[Start of section]
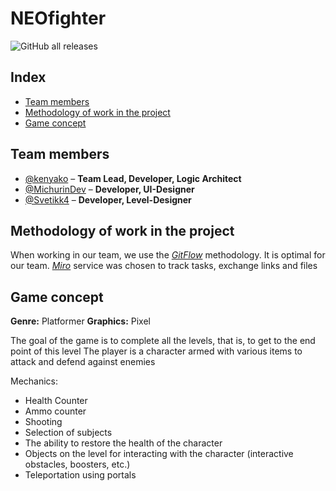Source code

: # NEOfighter
![GitHub all releases](https://img.shields.io/github/downloads/kenyako/Project-PyGame/total)

## Index
* [Team members](https://github.com/kenyako/Project-PyGame/edit/master/README.md#team-members)
* [Methodology of work in the project](https://github.com/kenyako/Project-PyGame/edit/master/README.md#methodology-of-work-in-the-project)
* [Game concept](https://github.com/kenyako/Project-PyGame/edit/master/README.md#game-concept)

## Team members
* [@kenyako](https://github.com/kenyako) – **Team Lead, Developer, Logic Architect**
* [@MichurinDev](https://github.com/MichurinDev) – **Developer, UI-Designer**
* [@Svetikk4](https://github.com/Svetikk4) – **Developer, Level-Designer**

## Methodology of work in the project
When working in our team, we use the [*GitFlow*](https://www.atlassian.com/git/tutorials/comparing-workflows/gitflow-workflow) methodology.
It is optimal for our team.
*[Miro](https://miro.com/)* service was chosen to track tasks, exchange links and files

## Game concept
**Genre:** Platformer
**Graphics:** Pixel

The goal of the game is to complete all the levels, that is, to get to the end point of this level
The player is a character armed with various items to attack and defend against enemies

Mechanics:
* Health Counter
* Ammo counter
* Shooting
* Selection of subjects
* The ability to restore the health of the character
* Objects on the level for interacting with the character (interactive obstacles, boosters, etc.)
* Teleportation using portals
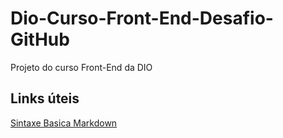 # Dio-Curso-Front-End-Desafio-GitHub
Projeto do curso Front-End da DIO

## Links úteis
[Sintaxe Basica Markdown](https://www.markdownguide.org/basic-syntax/)
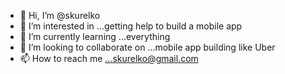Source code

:- 👋 Hi, I’m @skurelko
- 👀 I’m interested in ...getting help to build a mobile app
- 🌱 I’m currently learning ...everything
- 💞️ I’m looking to collaborate on ...mobile app building like Uber
- 📫 How to reach me ...skurelko@gmail.com

<!---
skurelko/skurelko is a ✨ special ✨ repository because its `README.md` (this file) appears on your GitHub profile.
You can click the Preview link to take a look at your changes.
--->
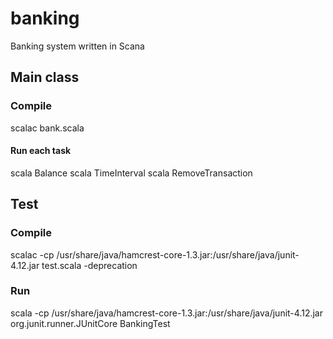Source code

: # banking
Banking system written in Scana

## Main class 

### Compile
scalac bank.scala

#### Run each task
scala Balance
scala TimeInterval
scala RemoveTransaction

## Test

### Compile
scalac -cp /usr/share/java/hamcrest-core-1.3.jar:/usr/share/java/junit-4.12.jar test.scala -deprecation

### Run
scala -cp /usr/share/java/hamcrest-core-1.3.jar:/usr/share/java/junit-4.12.jar org.junit.runner.JUnitCore BankingTest
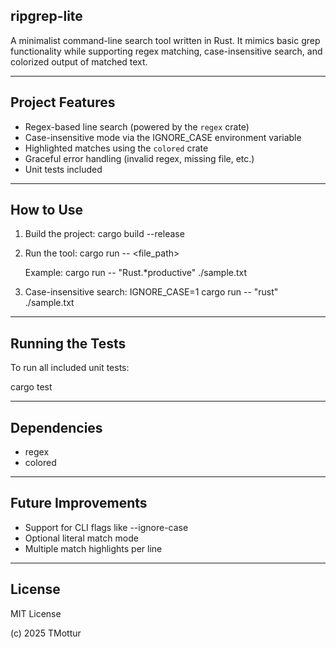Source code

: ripgrep-lite
------------

A minimalist command-line search tool written in Rust.
It mimics basic grep functionality while supporting regex matching,
case-insensitive search, and colorized output of matched text.

-------------------
Project Features
-------------------
- Regex-based line search (powered by the `regex` crate)
- Case-insensitive mode via the IGNORE_CASE environment variable
- Highlighted matches using the `colored` crate
- Graceful error handling (invalid regex, missing file, etc.)
- Unit tests included

-------------
How to Use
-------------
1. Build the project:
   cargo build --release

2. Run the tool:
   cargo run -- <pattern> <file_path>

   Example:
   cargo run -- "Rust.*productive" ./sample.txt

3. Case-insensitive search:
   IGNORE_CASE=1 cargo run -- "rust" ./sample.txt

-------------------
Running the Tests
-------------------
To run all included unit tests:

   cargo test

----------------
Dependencies
----------------
- regex
- colored

-----------------------
Future Improvements
-----------------------
- Support for CLI flags like --ignore-case
- Optional literal match mode
- Multiple match highlights per line

---------
License
---------
MIT License

(c) 2025 TMottur
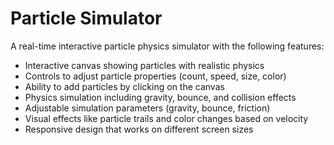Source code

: 
# Particle Simulator

A real-time interactive particle physics simulator with the following features:

- Interactive canvas showing particles with realistic physics
- Controls to adjust particle properties (count, speed, size, color)
- Ability to add particles by clicking on the canvas
- Physics simulation including gravity, bounce, and collision effects
- Adjustable simulation parameters (gravity, bounce, friction)
- Visual effects like particle trails and color changes based on velocity
- Responsive design that works on different screen sizes
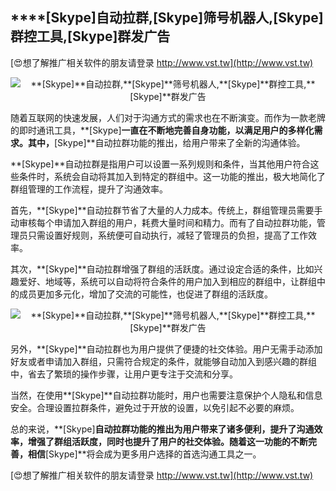 ## ****[Skype]**自动拉群,**[Skype]**筛号机器人,**[Skype]**群控工具,**[Skype]**群发广告**

[😍想了解推广相关软件的朋友请登录 http://www.vst.tw](http://www.vst.tw)

 <center><img src="https://vst.tw/MP4/tuiguang/png/0.png" alt="**[Skype]**自动拉群,**[Skype]**筛号机器人,**[Skype]**群控工具,**[Skype]**群发广告"></center>

随着互联网的快速发展，人们对于沟通方式的需求也在不断演变。而作为一款老牌的即时通讯工具，**[Skype]**一直在不断地完善自身功能，以满足用户的多样化需求。其中，**[Skype]**自动拉群功能的推出，给用户带来了全新的沟通体验。

**[Skype]**自动拉群是指用户可以设置一系列规则和条件，当其他用户符合这些条件时，系统会自动将其加入到特定的群组中。这一功能的推出，极大地简化了群组管理的工作流程，提升了沟通效率。

首先，**[Skype]**自动拉群节省了大量的人力成本。传统上，群组管理员需要手动审核每个申请加入群组的用户，耗费大量时间和精力。而有了自动拉群功能，管理员只需设置好规则，系统便可自动执行，减轻了管理员的负担，提高了工作效率。

其次，**[Skype]**自动拉群增强了群组的活跃度。通过设定合适的条件，比如兴趣爱好、地域等，系统可以自动将符合条件的用户加入到相应的群组中，让群组中的成员更加多元化，增加了交流的可能性，也促进了群组的活跃度。

 <center><img src="https://vst.tw/MP4/tuiguang/png/4.png" alt="**[Skype]**自动拉群,**[Skype]**筛号机器人,**[Skype]**群控工具,**[Skype]**群发广告"></center>

另外，**[Skype]**自动拉群也为用户提供了便捷的社交体验。用户无需手动添加好友或者申请加入群组，只需符合规定的条件，就能够自动加入到感兴趣的群组中，省去了繁琐的操作步骤，让用户更专注于交流和分享。

当然，在使用**[Skype]**自动拉群功能时，用户也需要注意保护个人隐私和信息安全。合理设置拉群条件，避免过于开放的设置，以免引起不必要的麻烦。

总的来说，**[Skype]**自动拉群功能的推出为用户带来了诸多便利，提升了沟通效率，增强了群组活跃度，同时也提升了用户的社交体验。随着这一功能的不断完善，相信**[Skype]**将会成为更多用户选择的首选沟通工具之一。

[😍想了解推广相关软件的朋友请登录 http://www.vst.tw](http://www.vst.tw)



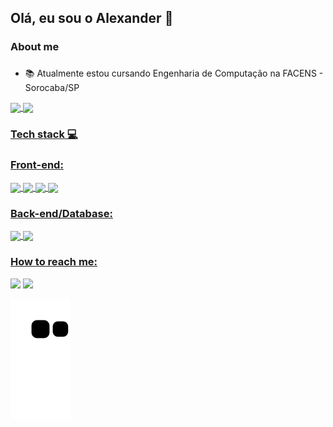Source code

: ## Olá, eu sou o Alexander 👋

### About me <h3>
- 📚 Atualmente estou cursando Engenharia de Computação na FACENS - Sorocaba/SP
  
<div>
  <a href="https://github.com/AlexanderPoliser">
  <img align="center" src="https://github-readme-stats.vercel.app/api?username=AlexanderPoliser&show_icons=true&theme=tokyonight">
  <img align="center" src="https://github-readme-stats.vercel.app/api/top-langs/?username=AlexanderPoliser&theme=tokyonight">
</div>
<h3>Tech stack 💻</h3>
<h3>Front-end:</h3>
<div>
  <img align="center" height="30" widht="40" src="https://cdn.jsdelivr.net/gh/devicons/devicon/icons/html5/html5-original.svg" />
  <img align="center" height="30" widht="40" src="https://cdn.jsdelivr.net/gh/devicons/devicon/icons/css3/css3-original.svg" />
  <img align="center" height="30" widht="40" src="https://cdn.jsdelivr.net/gh/devicons/devicon/icons/javascript/javascript-original.svg" />
  <img align="center" height="30" widht="40" src="https://cdn.jsdelivr.net/gh/devicons/devicon/icons/react/react-original.svg" />
</div>
  <h3>Back-end/Database:</h3>
  <div>
    <img align="center" height="30" widht="40" src="https://cdn.jsdelivr.net/gh/devicons/devicon/icons/nodejs/nodejs-plain.svg" />
    <img align="center" height="30" widht="40" src="https://cdn.jsdelivr.net/gh/devicons/devicon/icons/firebase/firebase-plain.svg" />
  </div>
 <h3>How to reach me:</h3>
<div>
  <a href="https://www.linkedin.com/in/alexander-poliser-8a4aa91a3/" target="_blank"><img src="https://img.shields.io/badge/LinkedIn-0077B5?style=for-the-badge&logo=linkedin&logoColor=white"></a>
  <a href="mailto:alexanderpoliser@gmail.com" target="_blank"><img src="https://img.shields.io/badge/Gmail-D14836?style=for-the-badge&logo=gmail&logoColor=white"></a>
</div>

    
![Snake animation](https://github.com/AlexanderPoliser/AlexanderPoliser/blob/output/github-contribution-grid-snake.svg)

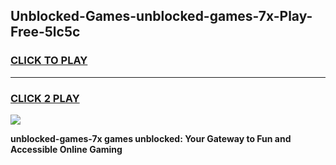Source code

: 
## Unblocked-Games-unblocked-games-7x-Play-Free-5lc5c
<h3>
<a href="https://premium76.site?title=unblocked-games-7x&ref=17A">CLICK TO PLAY</a></h3>
<hr>

<h3>
<a href="https://premium76.site?title=unblocked-games-7x&ref=17A">CLICK 2 PLAY</a>
  
</h3>

<a href="https://premium76.site?title=unblocked-games-7x&ref=17A"><img src="https://clearcache.store/games.png"></a>


**unblocked-games-7x games unblocked: Your Gateway to Fun and Accessible Online Gaming**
[End of section]
PROBLEM DETAILS = In the listing above, find the line with "- Support for CLI flags like --ignore-case" and the line with "- Visual effects". Set down both and every line between them, minus the pictures.

TASK SOLUTION =
- Support for CLI flags like --ignore-case
- Optional literal match mode
- Multiple match highlights per line

---------
License
---------
MIT License

(c) 2025 TMottur
Source code

: 
# Particle Simulator

A real-time interactive particle physics simulator with the following features:

- Interactive canvas showing particles with realistic physics
- Controls to adjust particle properties (count, speed, size, color)
- Ability to add particles by clicking on the canvas
- Physics simulation including gravity, bounce, and collision effects
- Adjustable simulation parameters (gravity, bounce, friction)
- Visual effects like particle trails and color changes based on velocity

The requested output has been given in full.